The Fish & The Chip
When Aatin Anadkat decided it was time to reimagine his fine-dining restaurant, he didn’t mess about. In place of the globally influenced Maiyango came The Fish & The Chip – fun, informal and inspired by Britain’s love affair with its favourite dish. There are funky artworks and nice little nods to seaside chippie traditions (the menu is in newspaper format), but the sauce-bottle-on-the-table vibe shouldn’t hide the fact this is high quality fish and chips… and lots more besides.

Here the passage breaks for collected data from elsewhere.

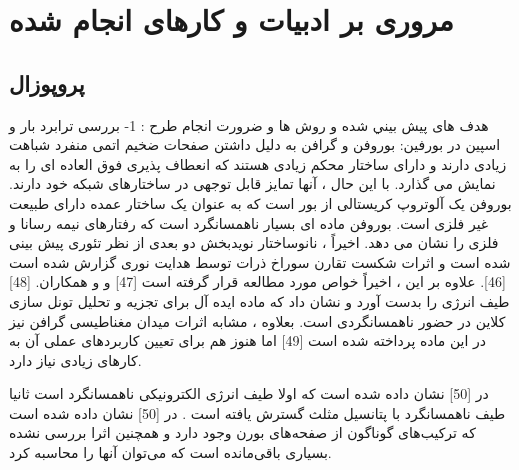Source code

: \chapter{مروری بر ادبیات و کار‌های انجام شده}
\clearpage
\section{پروپوزال}
هدف های پيش بيني شده و روش ها و ضرورت انجام طرح :
1-	بررسی ترابرد بار و اسپین در بورفین:
بوروفن و گرافن به دلیل داشتن صفحات ضخیم اتمی منفرد شباهت زیادی دارند و دارای ساختار محکم زیادی هستند که انعطاف پذیری فوق العاده ای را به نمایش می گذارد. با این حال ، آنها تمایز قابل توجهی در ساختارهای شبکه خود دارند. بوروفن یک آلوتروپ کریستالی از بور است که به عنوان یک ساختار عمده دارای طبیعت غیر فلزی است. بوروفن ماده ای بسیار ناهمسانگرد است که رفتارهای نیمه رسانا و فلزی را نشان می دهد. اخیراً ، نانوساختار نویدبخش دو بعدی از نظر تئوری پیش بینی شده است و اثرات شکست تقارن سوراخ ذرات توسط هدایت نوری گزارش شده است [46]. علاوه بر این ، اخیراً خواص  مورد مطالعه قرار گرفته است [47] و  و همکاران. [48] طیف انرژی را بدست آورد و نشان داد که ماده ایده آل برای تجزیه و تحلیل تونل سازی کلاین در حضور ناهمسانگردی است. بعلاوه ، مشابه اثرات میدان مغناطیسی گرافن نیز در این ماده پرداخته شده است [49] اما هنوز هم برای تعیین کاربردهای عملی آن به کارهای زیادی نیاز دارد.

در [50] نشان داده شده است که اولا طیف انرژی الکترونیکی ناهمسانگرد است ثانیا طیف ناهمسانگرد با پتانسیل مثلث گسترش یافته است .
در [50] نشان داده شده‌ است که  ترکیب‌های گوناگون از صفحه‌های بورن وجود دارد و همچنین اثرا بررسی نشده بسیاری باقی‌مانده است که می‌توان آنها را محاسبه کرد.

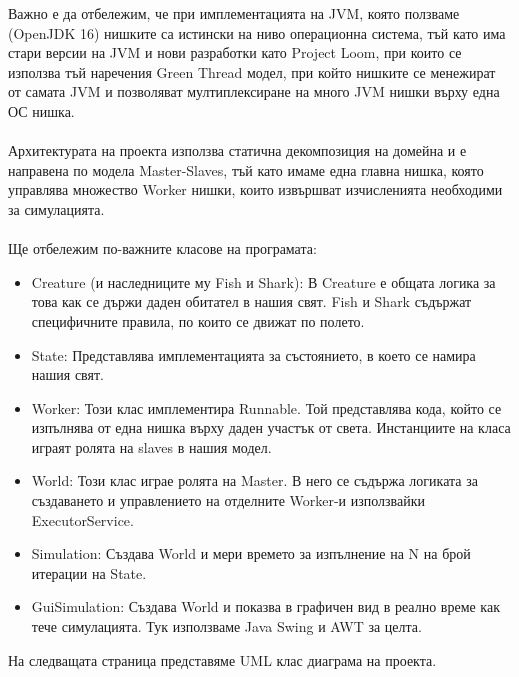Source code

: \documentclass{article}
\begin{document}
Важно е да отбележим, че при имплементацията на JVM, която ползваме (OpenJDK 16) нишките са истински
на ниво операционна система, тъй като има стари версии на JVM и нови разработки като Project Loom,
при които се използва тъй наречения Green Thread модел, при който нишките се менежират от самата JVM
и позволяват мултиплексиране на много JVM нишки върху една ОС нишка.
\\
\\
Архитектурата на проекта използва статична декомпозиция на домейна и е направена по модела Master-Slaves,
тъй като имаме една главна нишка, която управлява множество Worker нишки, които извършват изчисленията
необходими за симулацията.
\\
\\
Ще отбележим по-важните класове на програмата:
\begin{itemize}
	\item Creature (и наследниците му Fish и Shark): В Creature е общата логика за това как се държи
		даден обитател в нашия свят. Fish и Shark съдържат специфичните правила, по които се движат
		по полето.
	\item State: Представлява имплементацията за състоянието, в което се намира нашия свят.
	\item Worker: Този клас имплементира Runnable. Той представлява кода, който се изпълнява от една нишка
		върху даден участък от света. Инстанциите на класа играят ролята на slaves в нашия модел.
	\item World: Този клас играе ролята на Master. В него се съдържа логиката за създаването и управлението на отделните
		Worker-и използвайки ExecutorService.
	\item Simulation: Създава World и мери времето за изпълнение на N на брой итерации на State.
	\item GuiSimulation: Създава World и показва в графичен вид в реално време как тече симулацията.
		Тук използваме Java Swing и AWT за целта.
\end{itemize}

На следващата страница представяме UML клас диаграма на проекта.
\end{document}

Classic fish and chips (at under a tenner) comes in thin and crisp herby batter, crushed peas, terrific tartare and perfect chips – fat or skinny according to choice. But you can also choose your fish grilled with masala or jerk spices and panko breadcrumbs. There are plenty of gluten-free options and even a vegan “fish and chips” featuring nori-wrapped celeriac.
Also on the menu are lobster, chilli and garlic tiger prawns, and salmon fillet in wasabi and sesame-seed batter. Light lunches such as crab roll or vegan pea fritters are available and there’s a 13-strong wine list and an even wider choice of playful cocktails such as popsicle bellinis. In fact, The Fish & The Chip runs cocktail classes.
This is a fun and flexible restaurant serving its own individual take on a British classic.